= Exercise =
Everything from the line with "The information gain" to the end of the data should be restated word for word, and nothing before it.

= Data excerpts =
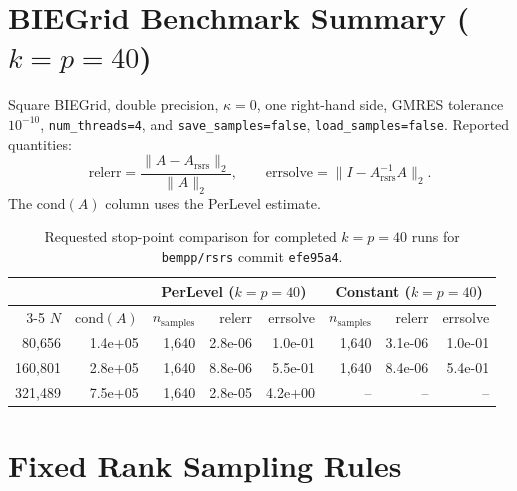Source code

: \documentclass[11pt]{article}
\begin{document}
\section*{BIEGrid Benchmark Summary ($k=p=40$)}

Square BIEGrid, double precision, $\kappa=0$, one right-hand side,
GMRES tolerance $10^{-10}$, \texttt{num\_threads=4}, and
\texttt{save\_samples=false}, \texttt{load\_samples=false}.
Reported quantities:
\[
\text{relerr}=\frac{\|A-A_{\mathrm{rsrs}}\|_2}{\|A\|_2},
\qquad
\text{errsolve}=\|I-A_{\mathrm{rsrs}}^{-1}A\|_2.
\]
The $\mathrm{cond}(A)$ column uses the PerLevel estimate.

\begin{table}[h]
\centering
\small
\begin{tabular}{r r r r r r r r}
\hline
& & \multicolumn{3}{c}{PerLevel ($k=p=40$)} & \multicolumn{3}{c}{Constant ($k=p=40$)} \\
\cline{3-5} \cline{6-8}
$N$ & $\mathrm{cond}(A)$ & $n_{\mathrm{samples}}$ & relerr & errsolve & $n_{\mathrm{samples}}$ & relerr & errsolve \\
\hline
80,656  & 1.4e+05 & 1,640 & 2.8e-06 & 1.0e-01 & 1,640 & 3.1e-06 & 1.0e-01 \\
160,801 & 2.8e+05 & 1,640 & 8.8e-06 & 5.5e-01 & 1,640 & 8.4e-06 & 5.4e-01 \\
321,489 & 7.5e+05 & 1,640 & 2.8e-05 & 4.2e+00 & --    & --      & --      \\
\hline
\end{tabular}
\caption{Requested stop-point comparison for completed $k=p=40$ runs for \texttt{bempp/rsrs} commit \texttt{efe95a4}.}
\label{tab:biegrid_k40_stop_point}
\end{table}

\section*{Fixed Rank Sampling Rules}
\end{document}
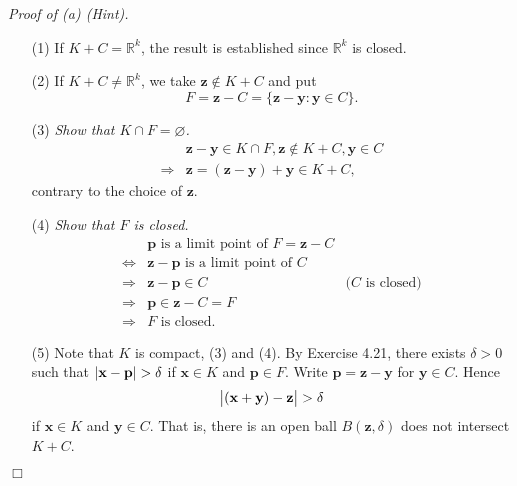 \documentclass{article}
\begin{document}
\emph{Proof of (a) (Hint).}
\begin{enumerate}
\item[(1)]
If $K+C = \mathbb{R}^k$, the result is established since $\mathbb{R}^k$ is closed.

\item[(2)]
If $K+C \neq \mathbb{R}^k$, we take $\mathbf{z} \notin K+C$
and put
\[
  F = \mathbf{z}-C = \{ \mathbf{z}-\mathbf{y} : \mathbf{y} \in C \}.
\]

\item[(3)]
\emph{Show that $K \cap F = \varnothing$.}
\begin{align*}
  &\mathbf{z}-\mathbf{y} \in K \cap F, \mathbf{z} \not\in K+C, \mathbf{y} \in C \\
  \Longrightarrow&
  \mathbf{z} = (\mathbf{z}-\mathbf{y}) + \mathbf{y} \in K+C,
\end{align*}
contrary to the choice of $\mathbf{z}$.

\item[(4)]
\emph{Show that $F$ is closed.}
\begin{align*}
  &\text{$\mathbf{p}$ is a limit point of $F = \mathbf{z}-C$} \\
  \Longleftrightarrow&
  \text{$\mathbf{z} - \mathbf{p}$ is a limit point of $C$} \\
  \Longrightarrow&
  \text{$\mathbf{z} - \mathbf{p} \in C$}
    &\text{($C$ is closed)} \\
  \Longrightarrow&
  \text{$\mathbf{p} \in \mathbf{z}-C = F$} \\
  \Longrightarrow&
  \text{$F$ is closed}.
\end{align*}

\item[(5)]
Note that $K$ is compact, (3) and (4).
By Exercise 4.21, there exists $\delta > 0$ such that
$\abs{\mathbf{x} - \mathbf{p}} > \delta$ if $\mathbf{x} \in K$ and $\mathbf{p} \in F$.
Write $\mathbf{p} = \mathbf{z} - \mathbf{y}$ for $\mathbf{y} \in C$.
Hence
\[
  \abs{(\mathbf{x}+\mathbf{y}) - \mathbf{z}} > \delta
\]
if $\mathbf{x} \in K$ and $\mathbf{y} \in C$.
That is, there is an open ball $B(\mathbf{z},\delta)$ does not intersect $K+C$.
\end{enumerate}
$\Box$\\
\end{document}
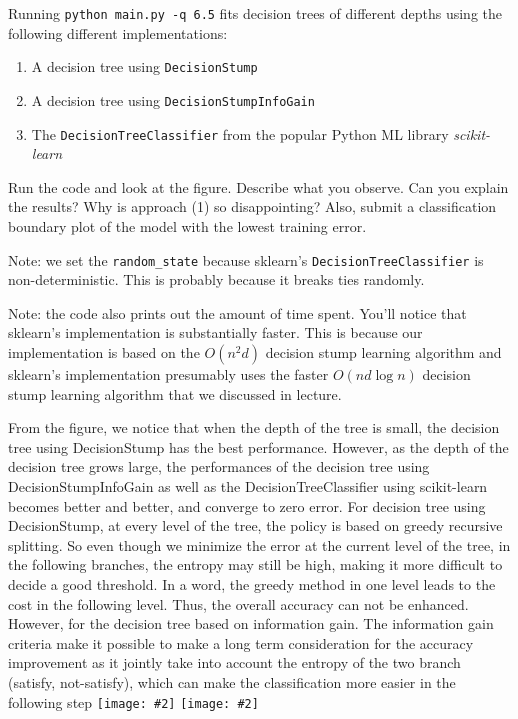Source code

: \documentclass{article}
\def\blu#1{{\color{blu}#1}}
\def\red#1{{\color{red}#1}}
\newcommand{\fig}[2]{\texttt{[image: \#2]}}
\def\enum#1{\begin{enumerate}#1\end{enumerate}}
\begin{document}
Running \texttt{python main.py -q 6.5} fits decision trees of different depths using the following different implementations:
\enum{
\item A decision tree using \texttt{DecisionStump}
\item A decision tree using \texttt{DecisionStumpInfoGain}
\item The \texttt{DecisionTreeClassifier} from the popular Python ML library \emph{scikit-learn}
}

Run the code and look at the figure.
\blu{Describe what you observe. Can you explain the results?} Why is approach (1) so disappointing? Also, \blu{submit a classification boundary plot of the model with the lowest training error}.

Note: we set the \verb|random_state| because sklearn's \texttt{DecisionTreeClassifier} is non-deterministic. This is probably
because it breaks ties randomly.

Note: the code also prints out the amount of time spent. You'll notice that sklearn's implementation is substantially faster. This is because
our implementation is based on the $O(n^2d)$ decision stump learning algorithm and sklearn's implementation presumably uses the faster $O(nd\log n)$
decision stump learning algorithm that we discussed in lecture.

\red{
From the figure, we notice that when the depth of the tree is small, the decision tree using DecisionStump has the best performance.
However, as the depth of the decision tree grows large, the performances of the decision tree using DecisionStumpInfoGain as well as the DecisionTreeClassifier using scikit-learn becomes better and better, and converge to zero error.
For decision tree using DecisionStump, at every level of the tree, the policy is based on greedy recursive splitting.
So even though we minimize the error at the current level of the tree, in the following branches, the entropy may still be high, making it more difficult to decide a good threshold.
In a word, the greedy method in one level leads to the cost in the following level. Thus, the overall accuracy can not be enhanced.
However, for the decision tree based on information gain.
The information gain criteria make it possible to make a long term consideration for the accuracy improvement as it jointly take into account the entropy of the two branch (satisfy, not-satisfy), which can make the classification more easier in the following step
}
\fig{1}{../figs/q6_5_tree_errors}
\fig{1}{../figs/q6_5_decisionBoundary}
\end{document}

= Answer space =
The information gain criteria make it possible to make a long term consideration for the accuracy improvement as it jointly take into account the entropy of the two branch (satisfy, not-satisfy), which can make the classification more easier in the following step
}
\fig{1}{../figs/q6_5_tree_errors}
\fig{1}{../figs/q6_5_decisionBoundary}
\end{document}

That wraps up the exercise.